Having found $35 million in funds and with VDOT’s approval, the new headquarters was built on Business Center Drive. Modell was project manager for a building us- ing the design-build method in which one contractor does both the design and construction. The first such project in the city, it received LEED Gold Certification for its environmentally friendly construction and operation, and opened in 2009.
“The day we moved in here, the look on everybody’s face,” Modell said. “They were happy over there, but the gloom of that building affected morale. We moved in here, people knew we cared about them.”
It wasn’t all smooth sailing, however, especially in the early days. Modell had to do a great deal of community outreach to bring reluctant residents around to use the new bus service, especially with Metrobus already in operation.
“There were a number of people at the time that were very concerned that the city was using its taxpayer dollars to duplicate bus service in the city,” she said. “It was a taxpayer alliance at the time. They were very vocal, and they were very negative against the DASH system being created here and implemented.”
So Modell went out and spoke to citizens’ organizations and engaged with local businesses, emphasizing that DASH had to be on time, its buses had to be reliable and employees had to be focused on customer service.
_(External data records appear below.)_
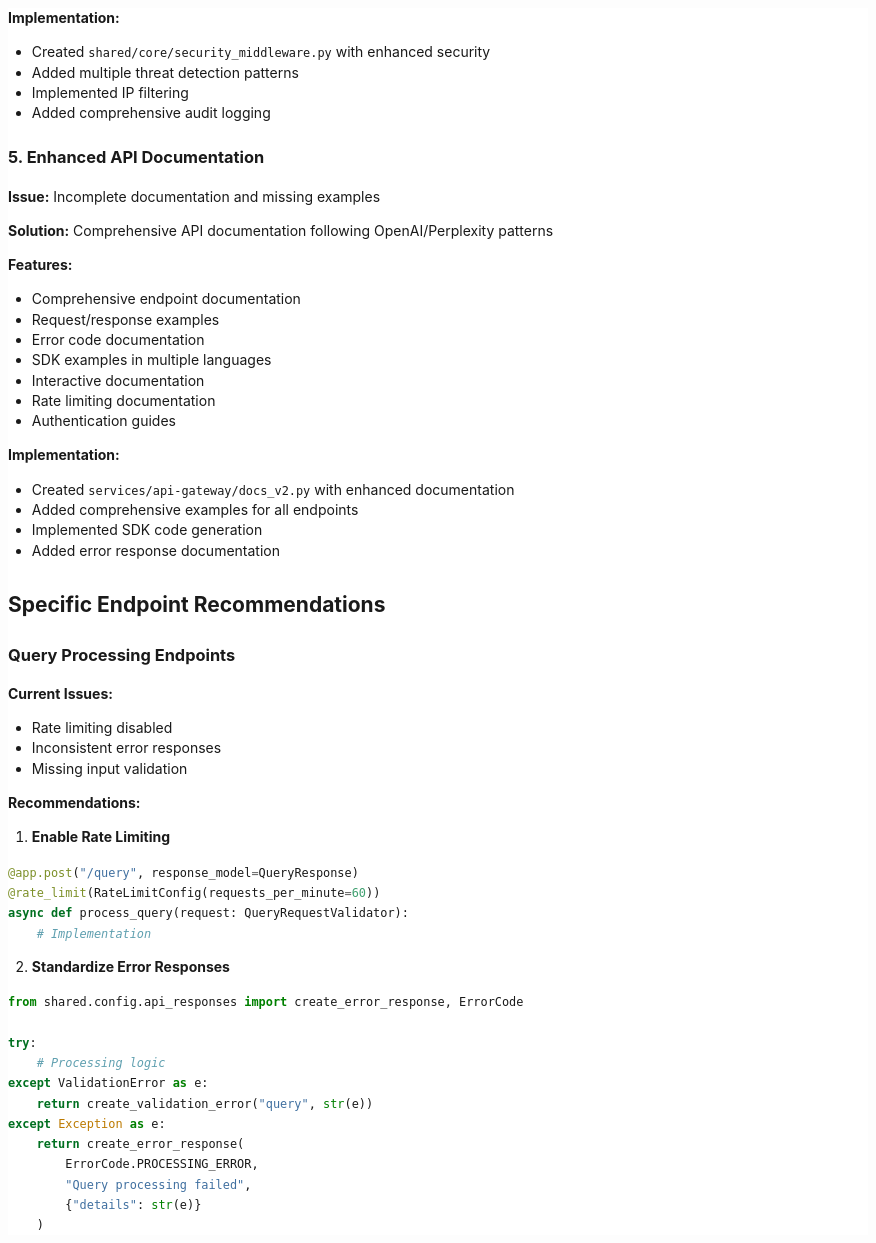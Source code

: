 **Implementation:**
- Created `shared/core/security_middleware.py` with enhanced security
- Added multiple threat detection patterns
- Implemented IP filtering
- Added comprehensive audit logging

### 5. Enhanced API Documentation

**Issue:** Incomplete documentation and missing examples

**Solution:** Comprehensive API documentation following OpenAI/Perplexity patterns

**Features:**
- Comprehensive endpoint documentation
- Request/response examples
- Error code documentation
- SDK examples in multiple languages
- Interactive documentation
- Rate limiting documentation
- Authentication guides

**Implementation:**
- Created `services/api-gateway/docs_v2.py` with enhanced documentation
- Added comprehensive examples for all endpoints
- Implemented SDK code generation
- Added error response documentation

## Specific Endpoint Recommendations

### Query Processing Endpoints

**Current Issues:**
- Rate limiting disabled
- Inconsistent error responses
- Missing input validation

**Recommendations:**

1. **Enable Rate Limiting**
```python
@app.post("/query", response_model=QueryResponse)
@rate_limit(RateLimitConfig(requests_per_minute=60))
async def process_query(request: QueryRequestValidator):
    # Implementation
```

2. **Standardize Error Responses**
```python
from shared.config.api_responses import create_error_response, ErrorCode

try:
    # Processing logic
except ValidationError as e:
    return create_validation_error("query", str(e))
except Exception as e:
    return create_error_response(
        ErrorCode.PROCESSING_ERROR,
        "Query processing failed",
        {"details": str(e)}
    )
```

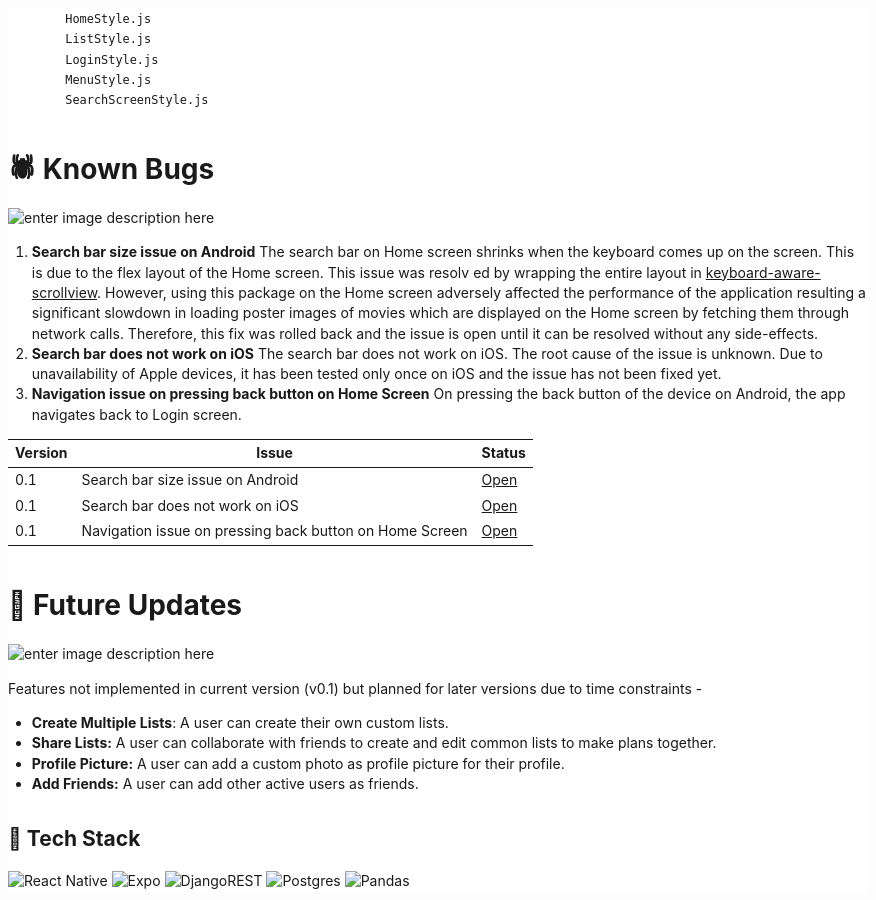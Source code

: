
 ```
        HomeStyle.js
        ListStyle.js
        LoginStyle.js
        MenuStyle.js
        SearchScreenStyle.js
```


# :spider: Known Bugs
![enter image description here](https://img.shields.io/badge/bugs-OPEN-red)

1. **Search bar size issue on Android**
 The search bar on Home screen shrinks when the keyboard comes up on the screen. This is due to the flex layout of the Home screen. This issue was resolv ed by wrapping the entire layout in  [keyboard-aware-scrollview](https://www.npmjs.com/package/react-native-keyboard-aware-scrollview). However, using this package on the Home screen adversely affected the performance of the application resulting a significant slowdown in loading poster images of movies which are displayed on the Home screen by fetching them through network calls. Therefore, this fix was rolled back and the issue is open until it can be resolved without any side-effects.
 2. **Search bar does not work on iOS**
The search bar does not work on iOS. The root cause of the issue is unknown. Due to unavailability of Apple devices, it has been tested only once on iOS and the issue has not been fixed yet.
3. **Navigation issue on pressing back button on Home Screen**
On pressing the back button of the device on Android, the app navigates back to Login screen. 

|Version|Issue|Status|
|------|-------|-----|
|0.1|Search bar size issue on Android|[Open](https://github.com/rinku-s/popcorntime-android/issues/1)|
|0.1|Search bar does not work on iOS|[Open](https://github.com/rinku-s/popcorntime-android/issues/2)|
|0.1|Navigation issue on pressing back button on Home Screen|[Open](https://github.com/rinku-s/popcorntime-android/issues/3)|

# :full_moon_with_face: Future Updates
![enter image description here](https://img.shields.io/badge/features-OPEN-orange)

Features not implemented in current version (v0.1) but planned for later versions due to time constraints - 

 - **Create Multiple Lists**: A user can create their own custom lists.
 - **Share Lists:** A user can collaborate with friends to create and edit common lists to make plans together.
 - **Profile Picture:** A user can add a custom photo as profile picture for their profile.
 - **Add Friends:** A user can add other active users as friends.

## :robot: Tech Stack
![React Native](https://img.shields.io/badge/react_native-%2320232a.svg?style=for-the-badge&logo=react&logoColor=%2361DAFB)
![Expo](https://img.shields.io/badge/expo-1C1E24?style=for-the-badge&logo=expo&logoColor=#D04A37)
![DjangoREST](https://img.shields.io/badge/DJANGO-REST-ff1709?style=for-the-badge&logo=django&logoColor=white&color=ff1709&labelColor=gray)
![Postgres](https://img.shields.io/badge/postgres-%23316192.svg?style=for-the-badge&logo=postgresql&logoColor=white)
![Pandas](https://img.shields.io/badge/pandas-%23150458.svg?style=for-the-badge&logo=pandas&logoColor=white)
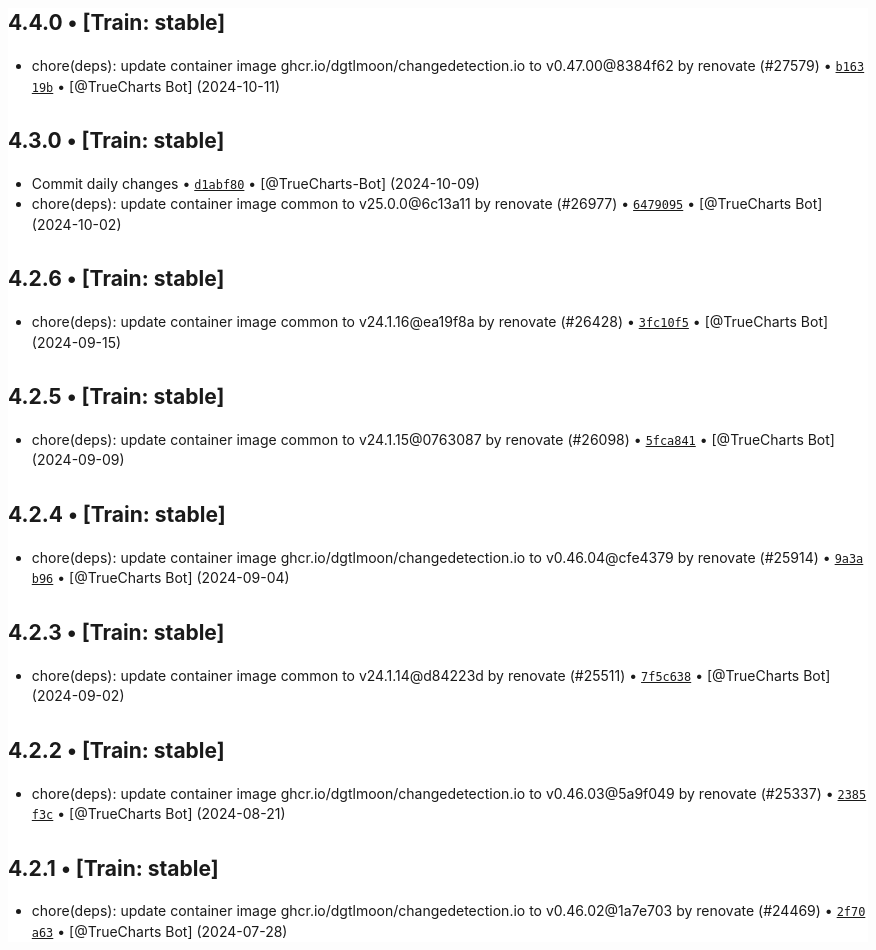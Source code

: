 ## 4.4.0 • [Train: stable]

- chore(deps): update container image ghcr.io/dgtlmoon/changedetection.io to v0.47.00@8384f62 by renovate (#27579) • [`b16319b`](https://github.com/trueforge-org/truecharts/commit/b16319b23bd9c0fe28d6396d47f8c141adc476b1) • [@TrueCharts Bot] (2024-10-11)

## 4.3.0 • [Train: stable]

- Commit daily changes • [`d1abf80`](https://github.com/trueforge-org/truecharts/commit/d1abf80d1801bf7aef60884000acb8662fd08121) • [@TrueCharts-Bot] (2024-10-09)
- chore(deps): update container image common to v25.0.0@6c13a11 by renovate (#26977) • [`6479095`](https://github.com/trueforge-org/truecharts/commit/64790953345c6bde2f8623b193a1ca6546522341) • [@TrueCharts Bot] (2024-10-02)

## 4.2.6 • [Train: stable]

- chore(deps): update container image common to v24.1.16@ea19f8a by renovate (#26428) • [`3fc10f5`](https://github.com/trueforge-org/truecharts/commit/3fc10f588f4af5a073cece42a8659b2c015f93b4) • [@TrueCharts Bot] (2024-09-15)

## 4.2.5 • [Train: stable]

- chore(deps): update container image common to v24.1.15@0763087 by renovate (#26098) • [`5fca841`](https://github.com/trueforge-org/truecharts/commit/5fca8413569321d0bb70e2e788319c99151f624f) • [@TrueCharts Bot] (2024-09-09)

## 4.2.4 • [Train: stable]

- chore(deps): update container image ghcr.io/dgtlmoon/changedetection.io to v0.46.04@cfe4379 by renovate (#25914) • [`9a3ab96`](https://github.com/trueforge-org/truecharts/commit/9a3ab9661a08964a8a37396f3c962a51c522f111) • [@TrueCharts Bot] (2024-09-04)

## 4.2.3 • [Train: stable]

- chore(deps): update container image common to v24.1.14@d84223d by renovate (#25511) • [`7f5c638`](https://github.com/trueforge-org/truecharts/commit/7f5c638c425571d0b415cf827821160521a99b17) • [@TrueCharts Bot] (2024-09-02)

## 4.2.2 • [Train: stable]

- chore(deps): update container image ghcr.io/dgtlmoon/changedetection.io to v0.46.03@5a9f049 by renovate (#25337) • [`2385f3c`](https://github.com/trueforge-org/truecharts/commit/2385f3c95069b18a7c52367c0149040bf9b11736) • [@TrueCharts Bot] (2024-08-21)

## 4.2.1 • [Train: stable]

- chore(deps): update container image ghcr.io/dgtlmoon/changedetection.io to v0.46.02@1a7e703 by renovate (#24469) • [`2f70a63`](https://github.com/trueforge-org/truecharts/commit/2f70a633acd9561e9b02f347bb416daf720c1e18) • [@TrueCharts Bot] (2024-07-28)
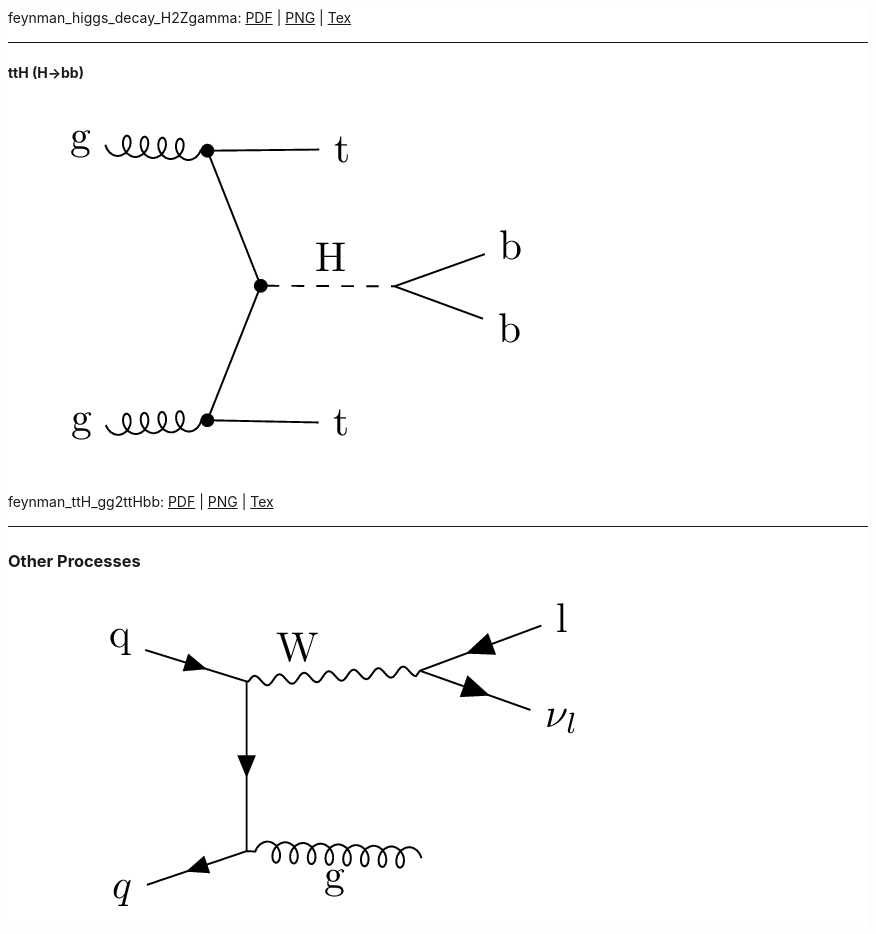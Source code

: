 feynman_higgs_decay_H2Zgamma: [PDF](images/feynman_higgs_decay_H2Zgamma.pdf) | [PNG](images/feynman_higgs_decay_H2Zgamma.png) | [Tex](standalone_tex/feynman_higgs_decay_H2Zgamma.tex)

---
#### ttH (H->bb)


![feynman_ttH_gg2ttHbb](images/feynman_ttH_gg2ttHbb.png?raw=true "feynman_ttH_gg2ttHbb")

feynman_ttH_gg2ttHbb: [PDF](images/feynman_ttH_gg2ttHbb.pdf) | [PNG](images/feynman_ttH_gg2ttHbb.png) | [Tex](standalone_tex/feynman_ttH_gg2ttHbb.tex)



---
### Other Processes



![feynman_vjets_wjets](images/feynman_vjets_wjets.png?raw=true "feynman_vjets_wjets")
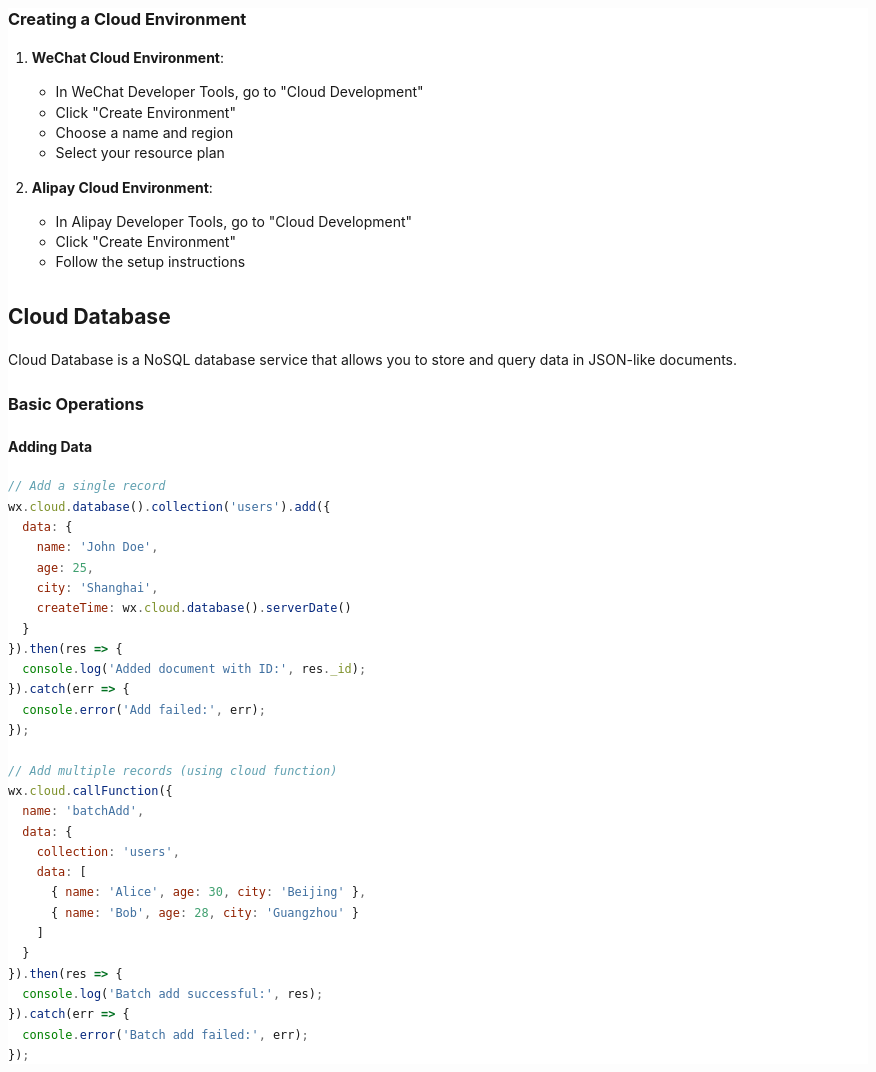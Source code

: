 ### Creating a Cloud Environment

1. **WeChat Cloud Environment**:
   - In WeChat Developer Tools, go to "Cloud Development"
   - Click "Create Environment"
   - Choose a name and region
   - Select your resource plan

2. **Alipay Cloud Environment**:
   - In Alipay Developer Tools, go to "Cloud Development"
   - Click "Create Environment"
   - Follow the setup instructions

## Cloud Database

Cloud Database is a NoSQL database service that allows you to store and query data in JSON-like documents.

### Basic Operations

#### Adding Data

```javascript
// Add a single record
wx.cloud.database().collection('users').add({
  data: {
    name: 'John Doe',
    age: 25,
    city: 'Shanghai',
    createTime: wx.cloud.database().serverDate()
  }
}).then(res => {
  console.log('Added document with ID:', res._id);
}).catch(err => {
  console.error('Add failed:', err);
});

// Add multiple records (using cloud function)
wx.cloud.callFunction({
  name: 'batchAdd',
  data: {
    collection: 'users',
    data: [
      { name: 'Alice', age: 30, city: 'Beijing' },
      { name: 'Bob', age: 28, city: 'Guangzhou' }
    ]
  }
}).then(res => {
  console.log('Batch add successful:', res);
}).catch(err => {
  console.error('Batch add failed:', err);
});
```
Her efforts here built on her previous position in Harrisonburg, where she began her transit career. Having driven buses, had stints as a dispatcher and learned to maintain the vehicles among other responsibilities, Modell said she was ready to run an agency, especially after the opportunity arose.
“What I liked about Alexandria is that it was right outside of Washington but it was like its own small town,” she said. “And it’s a great city to be in. Did I think I was going to be here for 32 years? I wasn’t really sure. But I did know that I had this feeling that Alexandria was going to be a great place to be.”
As for the future, Modell said she intends to stay involved with the agency in some form, especially as it chooses her successor. Having spent more than 20 years training dogs, her new project will be opening the first canine academy and learning center in the city: Wholistic Hound Academy.
But she said her heart will remain at DASH.
“I’m not really retiring. I’m moving on to a new chapter,” she said. “I feel I’ll always be a part of DASH. It’s my baby, and I’m always going to be a part of DASH in some way, shape or form.”